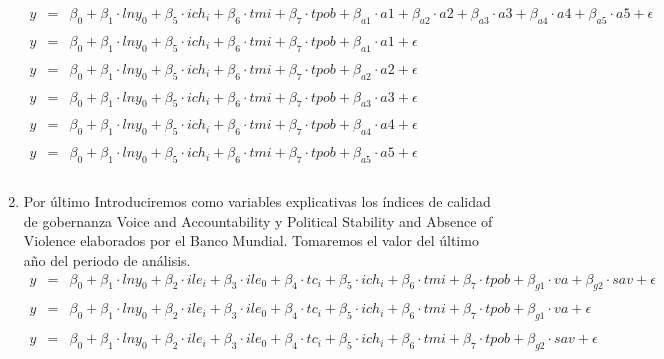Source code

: \begin{enumerate}[\bfseries 1.]
	$$\begin{array}{rcl}
	    y&=&\beta_0 + \beta_1\cdot lny_0 + \beta_5\cdot ich_i + \beta_6\cdot tmi + \beta_7\cdot tpob + \beta_{a1}\cdot a1 + \beta_{a2}\cdot a2  + \beta_{a3}\cdot a3 + \beta_{a4}\cdot a4 + \beta_{a5}\cdot a5 + \epsilon\\\\
	    y&=&\beta_0 + \beta_1\cdot lny_0 + \beta_5\cdot ich_i + \beta_6\cdot tmi + \beta_7\cdot tpob + \beta_{a1}\cdot a1 + \epsilon\\\\
	    y&=&\beta_0 + \beta_1\cdot lny_0 + \beta_5\cdot ich_i + \beta_6\cdot tmi + \beta_7\cdot tpob + \beta_{a2}\cdot a2 + \epsilon\\\\
	    y&=&\beta_0 + \beta_1\cdot lny_0 + \beta_5\cdot ich_i + \beta_6\cdot tmi + \beta_7\cdot tpob  + \beta_{a3}\cdot a3 + \epsilon\\\\
	    y&=&\beta_0 + \beta_1\cdot lny_0 + \beta_5\cdot ich_i + \beta_6\cdot tmi + \beta_7\cdot tpob + \beta_{a4}\cdot a4 + \epsilon\\\\
	    y&=&\beta_0 + \beta_1\cdot lny_0 + \beta_5\cdot ich_i + \beta_6\cdot tmi + \beta_7\cdot tpob + \beta_{a5}\cdot a5 + \epsilon\\\\
	\end{array}$$

    \item Por último Introduciremos como variables explicativas los índices de calidad de gobernanza Voice and Accountability y Political Stability and Absence of Violence elaborados por el Banco Mundial. Tomaremos el valor del último año del periodo de análisis.
	$$\begin{array}{rcl}
	    y&=&\beta_0 + \beta_1\cdot lny_0 + \beta_2\cdot ile_i + \beta_3\cdot ile_0 + \beta_4\cdot tc_i + \beta_5\cdot ich_i + \beta_6\cdot tmi + \beta_7\cdot tpob + \beta_{g1}\cdot va + \beta_{g2}\cdot sav + \epsilon\\\\
	    y&=&\beta_0 + \beta_1\cdot lny_0 + \beta_2\cdot ile_i + \beta_3\cdot ile_0 + \beta_4\cdot tc_i + \beta_5\cdot ich_i + \beta_6\cdot tmi + \beta_7\cdot tpob + \beta_{g1}\cdot va + \epsilon\\\\
	    y&=&\beta_0 + \beta_1\cdot lny_0 + \beta_2\cdot ile_i + \beta_3\cdot ile_0 + \beta_4\cdot tc_i + \beta_5\cdot ich_i + \beta_6\cdot tmi + \beta_7\cdot tpob + \beta_{g2}\cdot sav + \epsilon\\\\
	\end{array}$$

\end{enumerate}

+ + +

Task objective: For this exercise, return the data above exactly and leave every picture out.

Exercise output:
Source code

: \begin{enumerate}[\bfseries 1.]
	$$\begin{array}{rcl}
	    y&=&\beta_0 + \beta_1\cdot lny_0 + \beta_5\cdot ich_i + \beta_6\cdot tmi + \beta_7\cdot tpob + \beta_{a1}\cdot a1 + \beta_{a2}\cdot a2  + \beta_{a3}\cdot a3 + \beta_{a4}\cdot a4 + \beta_{a5}\cdot a5 + \epsilon\\\\
	    y&=&\beta_0 + \beta_1\cdot lny_0 + \beta_5\cdot ich_i + \beta_6\cdot tmi + \beta_7\cdot tpob + \beta_{a1}\cdot a1 + \epsilon\\\\
	    y&=&\beta_0 + \beta_1\cdot lny_0 + \beta_5\cdot ich_i + \beta_6\cdot tmi + \beta_7\cdot tpob + \beta_{a2}\cdot a2 + \epsilon\\\\
	    y&=&\beta_0 + \beta_1\cdot lny_0 + \beta_5\cdot ich_i + \beta_6\cdot tmi + \beta_7\cdot tpob  + \beta_{a3}\cdot a3 + \epsilon\\\\
	    y&=&\beta_0 + \beta_1\cdot lny_0 + \beta_5\cdot ich_i + \beta_6\cdot tmi + \beta_7\cdot tpob + \beta_{a4}\cdot a4 + \epsilon\\\\
	    y&=&\beta_0 + \beta_1\cdot lny_0 + \beta_5\cdot ich_i + \beta_6\cdot tmi + \beta_7\cdot tpob + \beta_{a5}\cdot a5 + \epsilon\\\\
	\end{array}$$

    \item Por último Introduciremos como variables explicativas los índices de calidad de gobernanza Voice and Accountability y Political Stability and Absence of Violence elaborados por el Banco Mundial. Tomaremos el valor del último año del periodo de análisis.
	$$\begin{array}{rcl}
	    y&=&\beta_0 + \beta_1\cdot lny_0 + \beta_2\cdot ile_i + \beta_3\cdot ile_0 + \beta_4\cdot tc_i + \beta_5\cdot ich_i + \beta_6\cdot tmi + \beta_7\cdot tpob + \beta_{g1}\cdot va + \beta_{g2}\cdot sav + \epsilon\\\\
	    y&=&\beta_0 + \beta_1\cdot lny_0 + \beta_2\cdot ile_i + \beta_3\cdot ile_0 + \beta_4\cdot tc_i + \beta_5\cdot ich_i + \beta_6\cdot tmi + \beta_7\cdot tpob + \beta_{g1}\cdot va + \epsilon\\\\
	    y&=&\beta_0 + \beta_1\cdot lny_0 + \beta_2\cdot ile_i + \beta_3\cdot ile_0 + \beta_4\cdot tc_i + \beta_5\cdot ich_i + \beta_6\cdot tmi + \beta_7\cdot tpob + \beta_{g2}\cdot sav + \epsilon\\\\
	\end{array}$$

\end{enumerate}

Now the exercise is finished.